RUDDY: They need to synchronize their messaging in the White House. It's a new presidency. There's a lot of -- this is not the first time that presidential administrations have had messaging problems.
CUTTER: This is not a message problem.
RUDDY: Look, you forget why didn't the press report on all the Democrats that called for Comey's resignation a few months prior? That was not part of the narrative.
ELLISON: George, that is a red herring the fact is.
RUDDY: Chuck Schumer said he should be fired.
ELLISON: We are raising this problem with Comey's firing because Comey was investigating him. This is not about like Comey, don't like Comey, this is about the guy who is investigating you for colluding for a foreign hostile power to undermine our elections. You fire the guy. And then you say, oh, well we don't have to worry about him to the country that is undermining your elections.
This is outrageous. You have got to focus on why we are raising these issues. It's about what he did and the firing.
CUTTER: Right. And working in a White House on a normal day is -- on a 1 to 10 scale, it's a 10 in terms of tension. Under this current White House, I can't imagine what those staffers are going through.
It's not a synchronization of message. It's a synchronization of truth. The president completely did a 180 on them.
RUDDY: Well, I talked to people at the White House…
CUTTER: Including the vice president.
RUDDY: … and they're saying they're very frustrated by the negative press coverage. And no president…
CUTTER: … they don't know when the president is going to tweet next.
RUDDY: No president -- can we all agree that no president in modern history has undergone the barrage of negative press that this president has?
DOWD: Well, here, I'll argue it. The last person to talk about a witch hunt, the last person to say the press was the enemy, and the last person that said all the leakers should be locked up, you know who that was? Richard Nixon.
Richard Nixon is the last person with the same message, the same thing that happened, and when we look at this, the leakers actually helped -- Mark Felt helped bring down a president who was a corrupt person in office that did many things.
So let's not talk about the press. The only thing the press is doing -- they have their faults. They're reporting facts on what this president says and does and what his White House says and does.
I must say one thing about the Democrats. I think the Democrats have to be very careful in this process. They can't get ahead of their skis. The American public wants this to unfold. They're very concerned, if you talk to the American public, they're very concerned about what Donald Trump is doing. But if the Democrats get too far ahead of their skis, then the American public is going to back up.

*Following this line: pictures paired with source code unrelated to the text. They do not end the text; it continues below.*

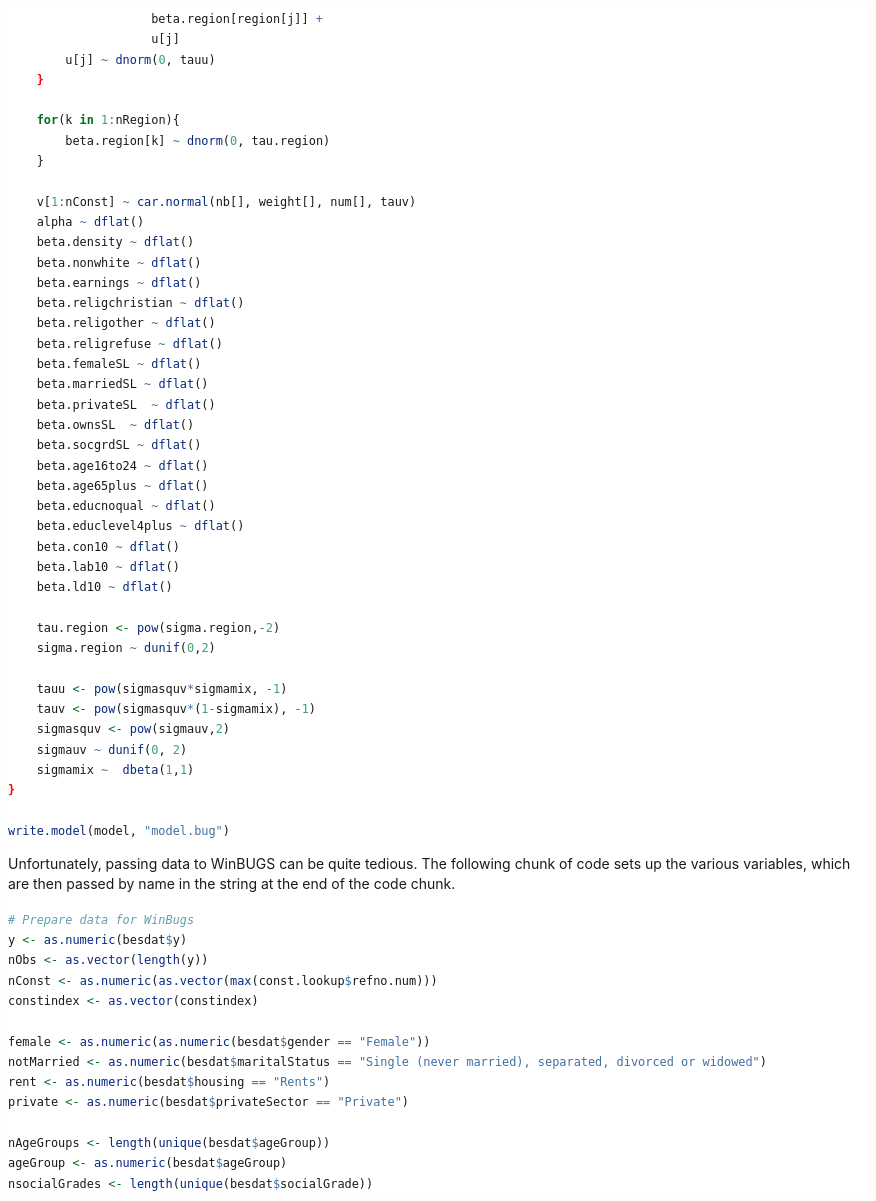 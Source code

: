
 ```r
                    beta.region[region[j]] + 
                    u[j]
        u[j] ~ dnorm(0, tauu)
    }

    for(k in 1:nRegion){
        beta.region[k] ~ dnorm(0, tau.region)
    }

    v[1:nConst] ~ car.normal(nb[], weight[], num[], tauv)
    alpha ~ dflat()
    beta.density ~ dflat()
    beta.nonwhite ~ dflat()
    beta.earnings ~ dflat()
    beta.religchristian ~ dflat()
    beta.religother ~ dflat()
    beta.religrefuse ~ dflat()
    beta.femaleSL ~ dflat()
    beta.marriedSL ~ dflat()
    beta.privateSL  ~ dflat()
    beta.ownsSL  ~ dflat()
    beta.socgrdSL ~ dflat()
    beta.age16to24 ~ dflat()
    beta.age65plus ~ dflat()
    beta.educnoqual ~ dflat()
    beta.educlevel4plus ~ dflat()
    beta.con10 ~ dflat()
    beta.lab10 ~ dflat()
    beta.ld10 ~ dflat()

    tau.region <- pow(sigma.region,-2)
    sigma.region ~ dunif(0,2)

    tauu <- pow(sigmasquv*sigmamix, -1)
    tauv <- pow(sigmasquv*(1-sigmamix), -1)
    sigmasquv <- pow(sigmauv,2)
    sigmauv ~ dunif(0, 2)
    sigmamix ~  dbeta(1,1)
}

write.model(model, "model.bug")
```


Unfortunately, passing data to WinBUGS can be quite tedious. 
The following chunk of code sets up the various variables, which are then passed by name in the string at the end of the code chunk.


```r
# Prepare data for WinBugs
y <- as.numeric(besdat$y)
nObs <- as.vector(length(y))
nConst <- as.numeric(as.vector(max(const.lookup$refno.num)))
constindex <- as.vector(constindex)

female <- as.numeric(as.numeric(besdat$gender == "Female"))
notMarried <- as.numeric(besdat$maritalStatus == "Single (never married), separated, divorced or widowed")
rent <- as.numeric(besdat$housing == "Rents")
private <- as.numeric(besdat$privateSector == "Private")

nAgeGroups <- length(unique(besdat$ageGroup))
ageGroup <- as.numeric(besdat$ageGroup)
nsocialGrades <- length(unique(besdat$socialGrade))
```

They want the facts to lead where it should.
STEPHANOPOULOS: You even saw Congressman Cummings there, Stephanie Cutter, push back against that talk of impeachment coming from some of his colleagues. You can't seem to be gunning for this.
CUTTER: No, you can't. I mean, look, is this mired in politics? Absolutely. However, we can't make this investigation a political process. And I think that the Senate Intelligence Committee is actually handling it in a very bipartisan way.
We do have let the facts determine where we go here. There is a special counsel investigation out of the Department of Justice. And there are multiple congressional investigations. Let's see what we learn from them. We're going learn something.
STEPHANOPOULOS: I'm afraid that is going to have to be the last word. We're out of time for today. Much more to talk about in coming weeks. We'll be right back.
STEPHANOPOULOS: And we'll be right back after this from our ABC stations.
STEPHANOPOULOS: That is all for us today. Thanks for sharing part of your Sunday with us. Check out "WORLD NEWS TONIGHT." I'll see you tomorrow on "GMA."